* [Recorded information]
- - - - - - -

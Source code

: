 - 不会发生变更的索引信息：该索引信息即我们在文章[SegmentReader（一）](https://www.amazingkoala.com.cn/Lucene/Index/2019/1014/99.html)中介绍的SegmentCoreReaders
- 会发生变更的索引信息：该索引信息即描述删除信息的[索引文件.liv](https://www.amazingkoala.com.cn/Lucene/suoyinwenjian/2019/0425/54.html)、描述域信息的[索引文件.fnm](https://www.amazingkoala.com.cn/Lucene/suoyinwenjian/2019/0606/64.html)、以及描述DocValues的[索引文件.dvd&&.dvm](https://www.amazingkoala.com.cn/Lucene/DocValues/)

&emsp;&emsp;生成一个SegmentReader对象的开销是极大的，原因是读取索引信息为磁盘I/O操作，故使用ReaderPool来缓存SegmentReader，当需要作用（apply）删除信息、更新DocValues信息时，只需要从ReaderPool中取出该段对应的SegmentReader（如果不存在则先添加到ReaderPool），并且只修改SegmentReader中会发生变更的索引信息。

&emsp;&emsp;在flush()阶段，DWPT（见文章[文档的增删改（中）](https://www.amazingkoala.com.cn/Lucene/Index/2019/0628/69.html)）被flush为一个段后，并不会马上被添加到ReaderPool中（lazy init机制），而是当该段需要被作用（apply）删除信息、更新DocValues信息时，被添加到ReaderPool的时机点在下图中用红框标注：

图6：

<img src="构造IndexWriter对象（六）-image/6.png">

- - - - - - -

* [Goal of the exercise]
Return a copy of each line of the material that holds the word "html".

* [Exercise result]
: - 不会发生变更的索引信息：该索引信息即我们在文章[SegmentReader（一）](https://www.amazingkoala.com.cn/Lucene/Index/2019/1014/99.html)中介绍的SegmentCoreReaders
- 会发生变更的索引信息：该索引信息即描述删除信息的[索引文件.liv](https://www.amazingkoala.com.cn/Lucene/suoyinwenjian/2019/0425/54.html)、描述域信息的[索引文件.fnm](https://www.amazingkoala.com.cn/Lucene/suoyinwenjian/2019/0606/64.html)、以及描述DocValues的[索引文件.dvd&&.dvm](https://www.amazingkoala.com.cn/Lucene/DocValues/)
&emsp;&emsp;在flush()阶段，DWPT（见文章[文档的增删改（中）](https://www.amazingkoala.com.cn/Lucene/Index/2019/0628/69.html)）被flush为一个段后，并不会马上被添加到ReaderPool中（lazy init机制），而是当该段需要被作用（apply）删除信息、更新DocValues信息时，被添加到ReaderPool的时机点在下图中用红框标注：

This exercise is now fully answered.